Top of Supplied material

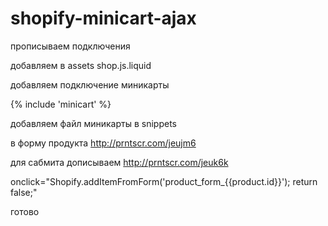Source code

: # shopify-minicart-ajax


прописываем подключения

  <!--[if (gt IE 9)|!(IE)]><!--><script src="{{ 'api.jquery.js' | shopify_asset_url }}" defer="defer"></script><!--<![endif]-->
  <!--[if lte IE 9]><script src="{{ 'api.jquery.js' | shopify_asset_url }}"></script><![endif]-->

  <!--[if (gt IE 9)|!(IE)]><!--><script src="{{ 'shop.js' | asset_url }}" defer="defer"></script><!--<![endif]-->
  <!--[if lte IE 9]><script src="{{ 'shop.js' | asset_url }}"></script><![endif]-->
  
добавляем в assets shop.js.liquid

добавляем подключение миникарты 
  
  {% include 'minicart' %}
  
добавляем файл миникарты в snippets

в форму продукта http://prntscr.com/jeujm6
  
  <input type="hidden" name="return_to" value="back" />
  
  для сабмита дописываем http://prntscr.com/jeuk6k
  
  onclick="Shopify.addItemFromForm('product_form_{{product.id}}'); return false;"
  
  
  готово
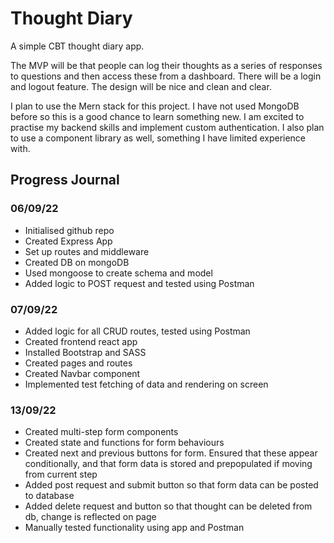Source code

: # Thought Diary

A simple CBT thought diary app.

The MVP will be that people can log their thoughts as a series of responses to questions and then access these from a dashboard. There will be a login and logout feature. The design will be nice and clean and clear.

I plan to use the Mern stack for this project. I have not used MongoDB before so this is a good chance to learn something new. I am excited to practise my backend skills and implement custom authentication. I also plan to use a component library as well, something I have limited experience with.

## Progress Journal

### 06/09/22

- Initialised github repo
- Created Express App
- Set up routes and middleware
- Created DB on mongoDB
- Used mongoose to create schema and model
- Added logic to POST request and tested using Postman

### 07/09/22

- Added logic for all CRUD routes, tested using Postman
- Created frontend react app
- Installed Bootstrap and SASS
- Created pages and routes
- Created Navbar component
- Implemented test fetching of data and rendering on screen

### 13/09/22

- Created multi-step form components
- Created state and functions for form behaviours
- Created next and previous buttons for form. Ensured that these appear conditionally, and that form data is stored and prepopulated if moving from current step
- Added post request and submit button so that form data can be posted to database
- Added delete request and button so that thought can be deleted from db, change is reflected on page
- Manually tested functionality using app and Postman
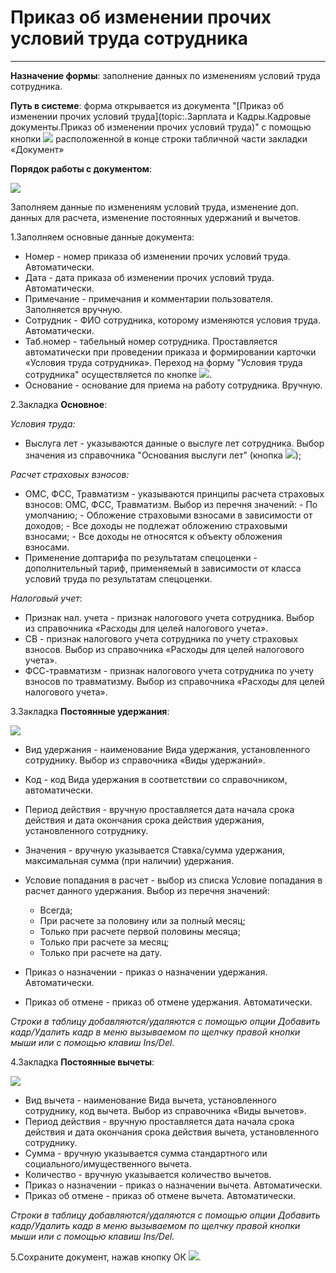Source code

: ﻿# Приказ об изменении прочих условий труда сотрудника
_ _ _ _ _ _

**Назначение формы**: заполнение данных по изменениям условий труда сотрудника.

**Путь в системе**: форма открывается из документа "[Приказ об изменении прочих условий труда](topic:.Зарплата и Кадры.Кадровые документы.Приказ об изменении прочих условий труда)" с помощью кнопки ![](topic:Com.AddFiles.goo.png) расположенной в конце строки табличной части закладки «Документ»

**Порядок работы с документом**:

![](topic:.AddFiles.Screenshot_2764.jpg)

Заполняем данные по изменениям условий труда, изменение доп. данных для расчета, изменение постоянных удержаний и вычетов.

1.Заполняем основные данные документа:

* Номер - номер приказа об изменении прочих условий труда. Автоматически.
* Дата - дата приказа об изменении прочих условий труда. Автоматически.
* Примечание - примечания и комментарии пользователя. Заполняется вручную.
* Сотрудник - ФИО сотрудника, которому изменяются условия труда. Автоматически.
* Таб.номер - табельный номер сотрудника. Проставляется автоматически при проведении приказа и формировании карточки «Условия труда сотрудника». Переход на форму "Условия труда сотрудника" осуществляется по кнопке ![](topic:Com.AddFiles.Btn_go.png).
* Основание - основание для приема на работу сотрудника. Вручную.

2.Закладка **Основное**:

*Условия труда:*

* Выслуга лет - указываются данные о выслуге лет сотрудника. Выбор значения из справочника "Основания выслуги лет" (кнопка ![](topic:HRBase.AddFiles.Btn_select.png));

*Расчет страховых взносов:*

* ОМС, ФСС, Травматизм - указываются принципы расчета страховых взносов: ОМС, ФСС, Травматизм. Выбор из перечня значений:
       - По умолчанию;
       - Обложение страховыми взносами в зависимости от доходов;
       - Все доходы не подлежат обложению страховыми взносами;
       - Все доходы не относятся к объекту обложения взносами.
* Применение доптарифа по результатам спецоценки - дополнительный тариф, применяемый в зависимости от класса условий труда по результатам спецоценки.

*Налоговый учет*:

* Признак нал. учета - признак налогового учета сотрудника. Выбор из справочника «Расходы для целей налогового учета».
* СВ  - признак налогового учета сотрудника по учету страховых взносов. Выбор из справочника «Расходы для целей налогового учета».
* ФСС-травматизм - признак налогового учета сотрудника по учету взносов по травматизму. Выбор из справочника «Расходы для целей налогового учета».

3.Закладка **Постоянные удержания**:

![](topic:.AddFiles.Screenshot_2765.jpg)

* Вид удержания - наименование Вида удержания, установленного сотруднику. Выбор из справочника «Виды удержаний».
* Код - код Вида удержания в соответствии со справочником, автоматически.
* Период действия - вручную проставляется дата начала срока действия и дата окончания срока действия удержания, установленного сотруднику.
* Значения - вручную указывается Ставка/сумма удержания, максимальная сумма (при наличии) удержания.
* Условие попадания в расчет - выбор из списка Условие попадания в расчет данного удержания. Выбор из перечня значений:
    - Всегда;
    - При расчете за половину или за полный месяц;
    - Только при расчете первой половины месяца;
    - Только при расчете за месяц;
    - Только при расчете на дату.

* Приказ о назначении - приказ о назначении удержания. Автоматически.
* Приказ об отмене - приказ об отмене удержания. Автоматически.

*Строки в таблицу  добавляются/удаляются с помощью опции Добавить кадр/Удалить кадр в меню вызываемом по щелчку правой кнопки мыши или с помощью клавиш Ins/Del.*


4.Закладка **Постоянные вычеты**:

![](topic:.AddFiles.Screenshot_2766.jpg)

* Вид вычета - наименование Вида вычета, установленного сотруднику, код вычета. Выбор из справочника «Виды вычетов».
* Период действия - вручную проставляется дата начала срока действия и дата окончания срока действия вычета, установленного сотруднику.
* Сумма - вручную указывается сумма стандартного или социального/имущественного вычета.
* Количество - вручную указывается количество вычетов.
* Приказ о назначении - приказ о назначении вычета. Автоматически.
* Приказ об отмене - приказ об отмене вычета. Автоматически.

*Строки в таблицу  добавляются/удаляются с помощью опции Добавить кадр/Удалить кадр в меню вызываемом по щелчку правой кнопки мыши или с помощью клавиш Ins/Del.*

5.Сохраните документ, нажав кнопку ОК ![](topic:Com.AddFiles.Btn_OK.png).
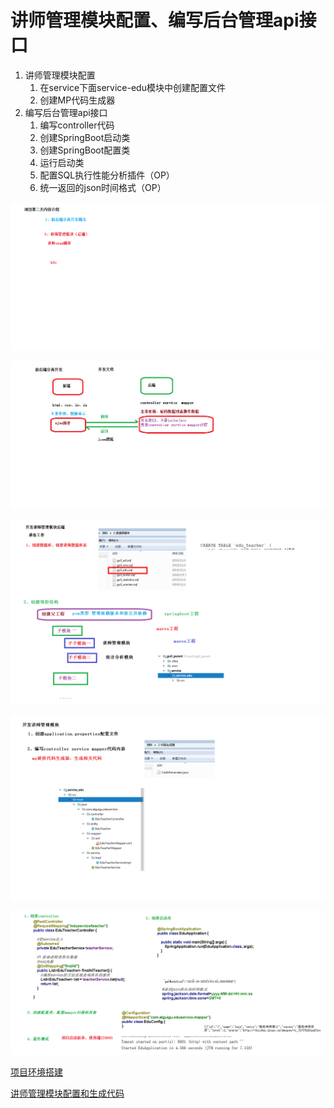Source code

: # 讲师管理模块配置、编写后台管理api接口

1. 讲师管理模块配置
   1. 在service下面service-edu模块中创建配置文件
   2. 创建MP代码生成器
2. 编写后台管理api接口
   1. 编写controller代码
   2. 创建SpringBoot启动类
   3. 创建SpringBoot配置类
   4. 运行启动类
   5. 配置SQL执行性能分析插件（OP）
   6. 统一返回的json时间格式（OP）

![](../../doc/day02/day02随堂笔记/1-内容的介绍.png)

![](../../doc/day02/day02随堂笔记/2-前后端分离开发概念.png)

![](../../doc/day02/day02随堂笔记/3-项目准备工作.png)

![](../../doc/day02/day02随堂笔记/4-代码生成器生成代码.png)

![](../../doc/day02/day02随堂笔记/5-讲师列表接口.png)

[项目环境搭建](../../doc/day02/day02项目【环境搭建和讲师管理接口开发】/1-项目环境搭建)

[讲师管理模块配置和生成代码](../../doc/day02/day02项目【环境搭建和讲师管理接口开发】/2-讲师管理接口开发/01-讲师管理模块配置和生成代码.ziw)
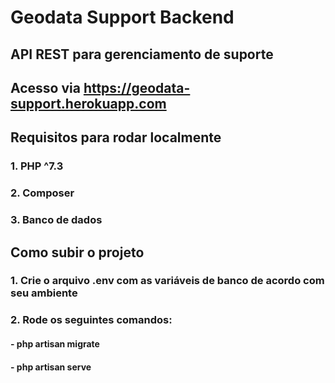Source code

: # Geodata Support Backend

## API REST para gerenciamento de suporte
## Acesso via https://geodata-support.herokuapp.com

## Requisitos para rodar localmente
### 1. PHP ^7.3
### 2. Composer
### 3. Banco de dados

## Como subir o projeto
### 1. Crie o arquivo .env com as variáveis de banco de acordo com seu ambiente 
### 2. Rode os seguintes comandos:
#### - php artisan migrate
#### - php artisan serve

Bottom of Supplied material

**Instructions for the task**: Wherever the string "Только" appears in a line of the records above, copy that line.

**Solved problem**:
    - Только при расчете первой половины месяца;
    - Только при расчете за месяц;
    - Только при расчете на дату.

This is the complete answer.